Your answer must be the lines from the first one in the material through the line with "above expected levels", retyped exactly and with no pictures.

### MATERIAL TO PROCESS
────────────────
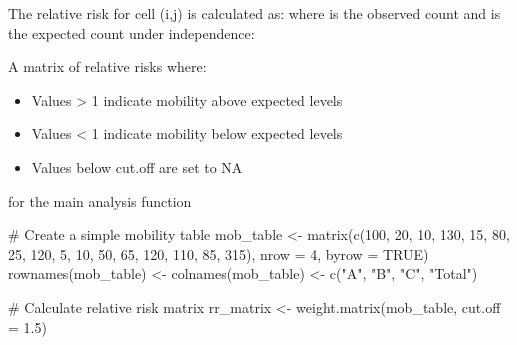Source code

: \documentclass[a4paper]{book}
\begin{document}
%
\begin{Details}
The relative risk for cell (i,j) is calculated as:
where  is the observed count and  is the expected
count under independence: 
\end{Details}
%
\begin{Value}
A matrix of relative risks where:
\begin{itemize}

\item{} Values > 1 indicate mobility above expected levels
\item{} Values < 1 indicate mobility below expected levels  
\item{} Values below cut.off are set to NA

\end{itemize}

\end{Value}
%
\begin{SeeAlso}
 for the main analysis function
\end{SeeAlso}
%
\begin{Examples}
\begin{ExampleCode}
# Create a simple mobility table
mob_table <- matrix(c(100, 20, 10, 130,
                      15, 80, 25, 120,  
                      5,  10, 50,  65,
                      120, 110, 85, 315), 
                    nrow = 4, byrow = TRUE)
rownames(mob_table) <- colnames(mob_table) <- c("A", "B", "C", "Total")

# Calculate relative risk matrix
rr_matrix <- weight.matrix(mob_table, cut.off = 1.5)

\end{ExampleCode}
\end{Examples}
\printindex{}
\end{document}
────────────────
### SOLUTION BELOW
Source code

: \documentclass[a4paper]{book}
\begin{document}
%
\begin{Details}
The relative risk for cell (i,j) is calculated as:
where  is the observed count and  is the expected
count under independence: 
\end{Details}
%
\begin{Value}
A matrix of relative risks where:
\begin{itemize}

\item{} Values > 1 indicate mobility above expected levels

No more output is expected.